The Decree also provides that the provisions of Article 264, paragraph 4 of the Argentine Companies Law, which expressly prohibits the appointment of public officers as directors of corporations shall not apply in the case of the Directors.

The Rules provide that the Directors shall not be paid their fees directly by the corporations. Instead, the corporations will deposit the Directors´ fees in bank accounts of the Ministry of Economy, and the National State shall in turn pay the Directors a remuneration based on such fees but applying caps on a sliding scale.

3. Issues

The Decree modifies certain provisions of the Argentine Companies Law. The validity of the modification of a law by a decree could be questioned, as a law has a higher ranking.

Some of the provisions of the Decree that could be questioned are the following:

  1. The Argentine Companies Law requires that a director must act with the diligence of a good business man in view of the corporate interest of the corporation he/she is managing. The provision of the Decree that obliges the directors to act according to the instructions of the Secretary does not allow them to apply their own management criteria and may lead them to act in conflict of the interests of the corporation they manage.
  2. The Decree provides that directors must be indemnified for any acts they perform based on the Directives and Recommendations given by the Secretary, which differs from the liability regime provided by the Argentine Companies Law.
  3. The Decree provides that the Directors will be paid a remuneration by the National State instead of by the corporation.. This remuneration regime differs from the one provided in the Argentine Companies Law.

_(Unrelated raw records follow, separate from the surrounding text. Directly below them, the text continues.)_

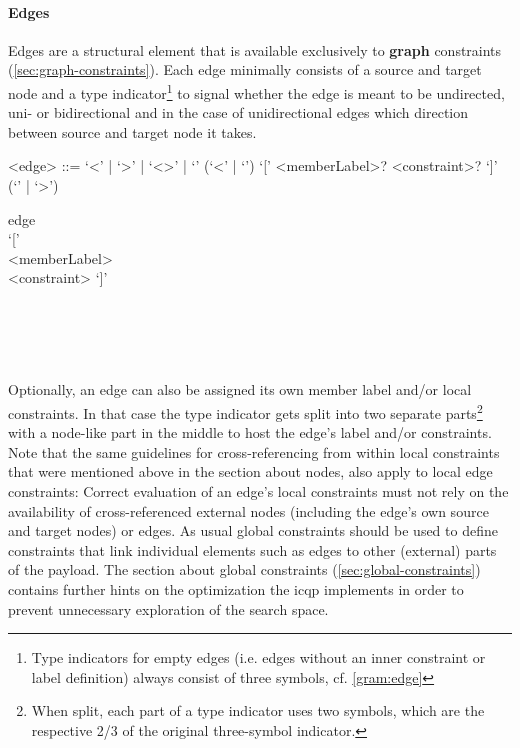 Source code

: \documentclass[11pt,a4paper]{article}
\begin{document}
\paragraph{Edges}
\noindent Edges are a structural element that is available exclusively to \textbf{graph} constraints (\ref{sec:graph-constraints}).
Each edge minimally consists of a source and target node and a type indicator\footnote{Type indicators for empty edges (i.e. edges without an inner constraint or label definition) always consist of three symbols, cf. \cref{gram:edge}} to signal whether the edge is meant to be undirected, uni- or bidirectional and in the case of unidirectional edges which direction between source and target node it takes.

\begin{gram}
	\label{gram:edge}
	\begin{grammar}	
		<edge> ::= `\textless\textminus\textminus' | `\textminus\textminus\textgreater' | `\textless\textminus\textgreater' | `\textminus\textminus\textminus'
		\alt (`\textless\textminus' | `\textminus\textminus') `[' <memberLabel>? <constraint>? `]' (`\textminus\textminus' | `\textminus\textgreater')
	\end{grammar}
	\diagsep
	\begin{rrdiag*}{edge}
		\sst 
		\sst \lit{\textless\textminus} \\ \lit{\textminus\textminus} \est `[' 
		\sst \\ <memberLabel> \est
		\sst \\ <constraint> \est `]' 
		\sst \lit{\textminus\textminus} \\ \lit{\textminus\textgreater} \est \\
		\lit{\textless\textminus\textminus} \\
		\lit{\textminus\textminus\textgreater} \\ 
		\lit{\textless\textminus\textgreater} \\
		\lit{\textminus\textminus\textminus}
		\est
	\end{rrdiag*}
\end{gram}

Optionally, an edge can also be assigned its own member label and/or local constraints.
In that case the type indicator gets split into two separate parts\footnote{When split, each part of a type indicator uses two symbols, which are the respective 2/3 of the original three-symbol indicator.} with a node-like part in the middle to host the edge's label and/or constraints.
Note that the same guidelines for cross-referencing from within local constraints that were mentioned above in the section about nodes, also apply to local edge constraints: 
Correct evaluation of an edge's local constraints must not rely on the availability of cross-referenced external nodes (including the edge's own source and target nodes) or edges.
As usual global constraints should be used to define constraints that link individual elements such as edges to other (external) parts of the payload.
The section about global constraints (\ref{sec:global-constraints}) contains further hints on the optimization the \ac{icqp} implements in order to prevent unnecessary exploration of the search space.
\end{document}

The Argentine Companies Law provides that: "public officers whose duties are related to the purpose of the company" cannot be appointed as directors or managers of companies (Section 264, paragraph 4 of the Argentine Companies Law). The Decree provides that (i) Directors appointed by the Secretary are public officers (Section 4 of the Rules), (ii) the provisions of Section 264, paragraph 4 of the Argentine Companies Law are not applicable to them (Section 12 of the Rules), and (iii) that "in the event of the discussion of a matter at the board meeting that relates to the competence of the director as a public officer, the director shall notify this to the board of directors and the statutory auditors and refrain from participating in the deliberation" (Section 12 of the Rules). Note that the Decree only refers to a prohibition on participating in the deliberation, but does not refer to a prohibition to vote such matter. As previously stated, the modification of a provision of the Argentine Companies Law by a decree may be questioned.

The content of this article is intended to provide a general guide to the subject matter. Specialist advice should be sought about your specific circumstances.